Hideyuki Kobayashi et al.: "Inhibition by riluzole and NS-7 of voltage-dependent Na channels and catecholamine secretion in adrenal chromaffin cells." Japanese Journal of Pharmacology. 79(Suppl.I). 138 (1999)

Hideyuki Kobayashi 等人：“利鲁唑和 NS-7 抑制电压依赖性 Na 通道和肾上腺嗜铬细胞中儿茶酚胺的分泌。”

Akihiko Wada et al.: "Modulation of voltage-dependent sodium channel subunit mRNAs and their cell surface expression by extra- and intra-cellular signals. The adrenal chromaffin cells : archetype and exempler of cellular signalling in secretory control."
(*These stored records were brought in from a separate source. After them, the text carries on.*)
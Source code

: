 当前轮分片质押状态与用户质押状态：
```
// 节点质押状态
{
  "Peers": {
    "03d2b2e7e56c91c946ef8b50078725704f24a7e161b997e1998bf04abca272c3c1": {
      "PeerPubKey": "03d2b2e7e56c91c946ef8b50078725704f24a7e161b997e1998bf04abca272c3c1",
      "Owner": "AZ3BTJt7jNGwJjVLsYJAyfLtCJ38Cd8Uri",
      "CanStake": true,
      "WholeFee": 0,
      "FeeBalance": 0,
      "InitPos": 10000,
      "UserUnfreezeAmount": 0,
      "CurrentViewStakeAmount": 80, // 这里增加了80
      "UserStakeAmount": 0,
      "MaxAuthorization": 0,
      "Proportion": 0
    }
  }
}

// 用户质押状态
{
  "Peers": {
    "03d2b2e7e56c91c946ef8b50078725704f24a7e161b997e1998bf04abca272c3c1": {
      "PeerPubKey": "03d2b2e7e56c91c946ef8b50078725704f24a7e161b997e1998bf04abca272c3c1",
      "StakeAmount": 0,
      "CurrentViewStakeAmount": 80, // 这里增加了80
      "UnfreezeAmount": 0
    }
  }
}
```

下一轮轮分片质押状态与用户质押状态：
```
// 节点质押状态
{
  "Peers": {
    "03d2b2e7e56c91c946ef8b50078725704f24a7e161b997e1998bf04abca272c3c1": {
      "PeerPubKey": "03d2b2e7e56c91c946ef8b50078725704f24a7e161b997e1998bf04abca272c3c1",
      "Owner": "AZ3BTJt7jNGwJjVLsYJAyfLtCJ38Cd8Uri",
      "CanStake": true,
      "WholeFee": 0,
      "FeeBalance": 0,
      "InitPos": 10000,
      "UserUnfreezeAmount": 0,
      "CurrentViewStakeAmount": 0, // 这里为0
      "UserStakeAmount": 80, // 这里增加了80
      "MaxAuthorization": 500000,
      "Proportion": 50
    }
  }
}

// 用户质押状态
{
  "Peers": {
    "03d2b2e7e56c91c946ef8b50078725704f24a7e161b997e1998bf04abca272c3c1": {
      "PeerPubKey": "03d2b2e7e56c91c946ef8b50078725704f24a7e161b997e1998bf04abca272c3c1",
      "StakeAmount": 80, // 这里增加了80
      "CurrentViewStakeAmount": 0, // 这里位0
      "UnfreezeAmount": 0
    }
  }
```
Akihiko Wada 等人：“通过细胞外和细胞内信号调节电压依赖性钠通道亚基 mRNA 及其细胞表面表达。肾上腺嗜铬细胞：分泌控制中细胞信号传导的原型和范例。”

Akihiko Wada et al.: "Selective inhibition by riluzole of voltage-dependent sodium channels and catecholamine secretion in adrenal chromaffin cells." Naunyn-Schmiedeberg's Archives of Pharmacology. 357 (5). 526-531 (1998)

Akihiko Wada 等人：“利鲁唑选择性抑制电压依赖性钠通道和肾上腺嗜铬细胞中儿茶酚胺的分泌。”

Ryuichi Yamamoto et al.: "Up-regulation of sodium channel subunit mRNAs and their cell surface expression by antiepileptic valproic acid:activation of calcium channel and catecholamine secretion in adrenal chromaffin cells." Journal of Neurochemistry. 68.

Ryuichi Yamamoto 等人：“抗癫痫丙戊酸上调钠通道亚基 mRNA 及其细胞表面表达：激活肾上腺嗜铬细胞中的钙通道和儿茶酚胺分泌。”

Toshihiko Yanagita al.: "Novel role of protein kinase C α and ε in cell surface expression of sodium channel subunit in neural crest-derived cells." Japanese Journal of Pharmacology. 73(Suppi.I). 96P- (1998)

Toshihiko Yanagita 等人：“蛋白激酶 C α 和 ε 在神经嵴衍生细胞的细胞表面表达中的新作用”，《日本药理学杂志》73（Suppi.I）。